From 2-4 November, Teju Cole will be holding the first live performance of his photography in New York City, as part of a series organised by Performa which will run from 1-19 November. Titled Black Paper, the exhibition will see him projecting “shifting photographs and videos on large scrims, accompanied by field recordings and text that he will perform live.”

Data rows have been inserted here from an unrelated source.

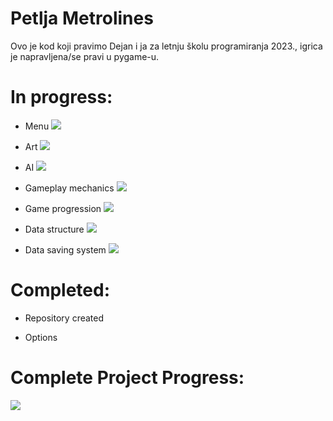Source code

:# Petlja Metrolines

Ovo je kod koji pravimo Dejan i ja za letnju školu programiranja 2023., igrica je napravljena/se pravi u pygame-u.


# In progress:
* Menu
![](https://geps.dev/progress/90)

* Art
![](https://geps.dev/progress/53)

* AI
![](https://geps.dev/progress/0)

* Gameplay mechanics
![](https://geps.dev/progress/40)

* Game progression
![](https://geps.dev/progress/0)

* Data structure
![](https://geps.dev/progress/30)

* Data saving system
![](https://geps.dev/progress/0)

# Completed:

* Repository created

* Options

# Complete Project Progress:

![](https://geps.dev/progress/45)
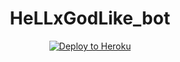 <h1 align="center">HeLLxGodLike_bot</h1>
<p align="center"><a href="https://heroku.com/deploy?template=https://github.com/1Danish-00/DanishBot/blob/master"> <img src="https://www2.assets.heroku.com/assets/elements/elements-buttons-2-4867044559069b937ba0fd078f5604f310a49928bd1b59fb3d2f0ff96e0d97c8.svg" alt="Deploy to Heroku" /></a></p>


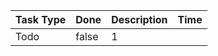 |Task Type | Done | Description | Time |
|----------|------|-------------|------|
| Todo | false | 1 |  |
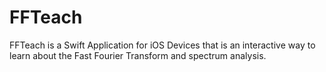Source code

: # FFTeach
FFTeach is a Swift Application for iOS Devices that is an interactive way to learn about the Fast Fourier Transform and spectrum analysis.
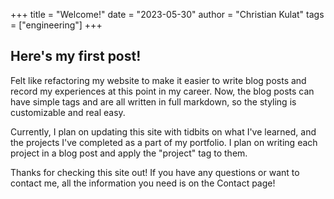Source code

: +++
title = "Welcome!"
date = "2023-05-30"
author = "Christian Kulat"
tags = ["engineering"]
+++

## Here's my first post!


Felt like refactoring my website to make it easier to write blog posts and record my experiences at this point in my career. Now, the blog posts can have simple tags and are all written in full markdown, so the styling is customizable and real easy.

Currently, I plan on updating this site with tidbits on what I've learned, and the projects I've completed as a part of my portfolio. I plan on writing each project in a blog post and apply the "project" tag to them.

Thanks for checking this site out! If you have any questions or want to contact me, all the information you need is on the Contact page!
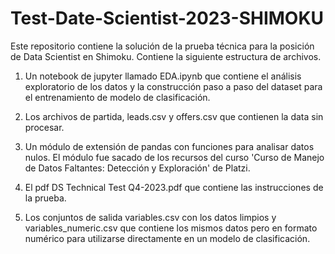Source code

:# Test-Date-Scientist-2023-SHIMOKU

Este repositorio contiene la solución de la prueba técnica para la posición de Data Scientist en Shimoku. Contiene la siguiente estructura de archivos.

1. Un notebook de jupyter llamado EDA.ipynb que contiene el análisis exploratorio de los datos y la construcción paso a paso del dataset para el entrenamiento de modelo de clasificación.

2. Los archivos de partida, leads.csv y offers.csv que contienen la data sin procesar.

3. Un módulo de extensión de pandas con funciones para analisar datos nulos. El módulo fue sacado de los recursos del curso 'Curso de Manejo de Datos Faltantes: Detección y Exploración' de Platzi.

4. El pdf DS Technical Test Q4-2023.pdf que contiene las instrucciones de la prueba.

5. Los conjuntos de salida variables.csv con los datos limpios y variables_numeric.csv que contiene los mismos datos pero en formato numérico para utilizarse directamente en un modelo de clasificación.
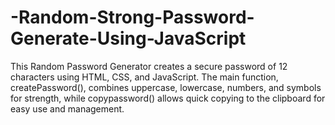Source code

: # -Random-Strong-Password-Generate-Using-JavaScript
 This Random Password Generator creates a secure password of 12 characters using HTML, CSS, and JavaScript. The main function, createPassword(), combines uppercase, lowercase, numbers, and symbols for strength, while copypassword() allows quick copying to the clipboard for easy use and management.
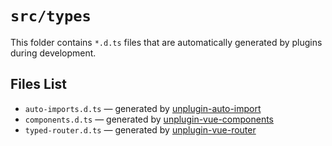 # `src/types`

This folder contains `*.d.ts` files that are automatically generated by plugins during development.

## Files List

- `auto-imports.d.ts` — generated by [unplugin-auto-import](https://github.com/unplugin/unplugin-auto-import)
- `components.d.ts` — generated by [unplugin-vue-components](https://github.com/unplugin/unplugin-vue-components)
- `typed-router.d.ts` — generated by [unplugin-vue-router](https://uvr.esm.is/)
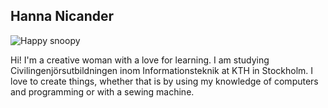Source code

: ## Hanna Nicander

<img src="https://static.wixstatic.com/media/449abe_7b15686b2118476da4a733a7861dd772~mv2.jpg/v1/fill/w_499,h_499,al_c,q_80,usm_0.66_1.00_0.01,enc_avif,quality_auto/sn-color.jpg" alt="Happy snoopy"/>


Hi! I'm a creative woman with a love for learning. I am studying Civilingenjörsutbildningen inom Informationsteknik at KTH in Stockholm. I love to create things, whether that is by using my knowledge of computers and programming or with a sewing machine.
<!--
**nicanderhanna/nicanderhanna** is a ✨ _special_ ✨ repository because its `README.md` (this file) appears on your GitHub profile.

Here are some ideas to get you started:

- 🔭 I’m currently working on ...
- 🌱 I’m currently learning ...
- 👯 I’m looking to collaborate on ...
- 🤔 I’m looking for help with ...
- 💬 Ask me about ...
- 📫 How to reach me: ...
- 😄 Pronouns: ...
- ⚡ Fun fact: ...
-->
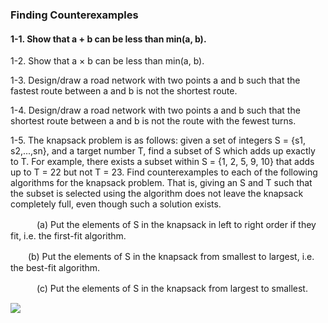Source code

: <h3>Finding Counterexamples</h3>

<h4>1-1. Show that a + b can be less than min(a, b). </h4>



1-2. Show that a × b can be less than min(a, b).

1-3. Design/draw a road network with two points a and b such that the fastest route between a and b is not the shortest route.

1-4. Design/draw a road network with two points a and b such that the shortest route between a and b is not the route with the fewest turns.

1-5. The knapsack problem is as follows: given a set of integers S = {s1, s2,...,sn}, and a target number T, find a subset of S which adds up exactly to T. For example, there exists a subset within S = {1, 2, 5, 9, 10} that adds up to T = 22 but not
T = 23. Find counterexamples to each of the following algorithms for the knapsack problem. That is, giving an S and T such that the subset is selected using the algorithm does not leave the knapsack completely full, even though such a solution exists.

　　　(a) Put the elements of S in the knapsack in left to right order if they fit, i.e. the first-fit algorithm.
   
  　　(b) Put the elements of S in the knapsack from smallest to largest, i.e. the best-fit algorithm.
    
　　　(c) Put the elements of S in the knapsack from largest to smallest.
   
  


<img src="http://chart.googleapis.com/chart?cht=tx&chl=\Large x=\frac{-b\pm\sqrt{b^2-4ac}}{2a}" style="border:none;">
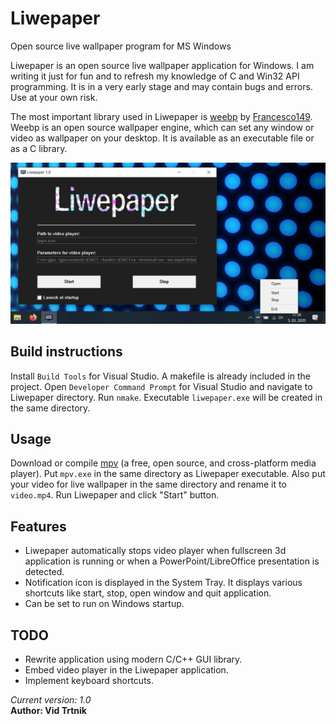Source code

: # Liwepaper
Open source live wallpaper program for MS Windows

Liwepaper is an open source live wallpaper application for Windows. I am writing it just for fun and to refresh my knowledge of C and Win32 API programming. It is in a very early stage and may contain bugs and errors. Use at your own risk.

The most important library used in Liwepaper is [weebp](https://github.com/Francesco149/weebp) by [Francesco149](https://github.com/Francesco149). Weebp is an open source wallpaper engine, which can set any window or video as wallpaper on your desktop. It is available as an executable file or as a C library.

![Alt text](/screenshots/liwepaper_screenshot1.jpg?raw=true "Liwepaper 1.0 screenshot")

## Build instructions
Install `Build Tools` for Visual Studio. A makefile is already included in the project. Open `Developer Command Prompt` for Visual Studio and navigate to Liwepaper directory. Run `nmake`. Executable `liwepaper.exe` will be created in the same directory. 

## Usage
Download or compile [mpv](https://mpv.io/) (a free, open source, and cross-platform media player). Put `mpv.exe` in the same directory as Liwepaper executable. Also put your video for live wallpaper in the same directory and rename it to `video.mp4`. Run Liwepaper and click "Start" button.

## Features
- Liwepaper automatically stops video player when fullscreen 3d application is running or when a PowerPoint/LibreOffice presentation is detected.
- Notification icon is displayed in the System Tray. It displays various shortcuts like start, stop, open window and quit application.
- Can be set to run on Windows startup.

## TODO
- Rewrite application using modern C/C++ GUI library.
- Embed video player in the Liwepaper application.
- Implement keyboard shortcuts.


<i>Current version: 1.0</i>  
<b>Author: Vid Trtnik<b>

Founded in 2004 by art historian and curator RoseLee Goldberg, Performa is “dedicated to exploring the critical role of live performance in the history of twentieth-century art and to encouraging new directions in performance for the twenty-first century.” For the present edition, Performa’s seventh, the organizers are interested in, among other things, “the use of live performance as central to artistic practice in African art and culture, the intersection of architecture and performance, and the hundred-year legacy of Dada.”

Here is the announcement.

Teju Cole delivers a powerful immersive experience within a continuously evolving exhibition of his own photographs and videos, accompanied by a score of field recordings and incisive texts, all presented harmoniously as one artwork. The mosaic presentation is an intuitional multimedia response to the 2016 elections, addressing deeply buried emotions, haunted spaces, dreams and premonitions, and shadows and darkness.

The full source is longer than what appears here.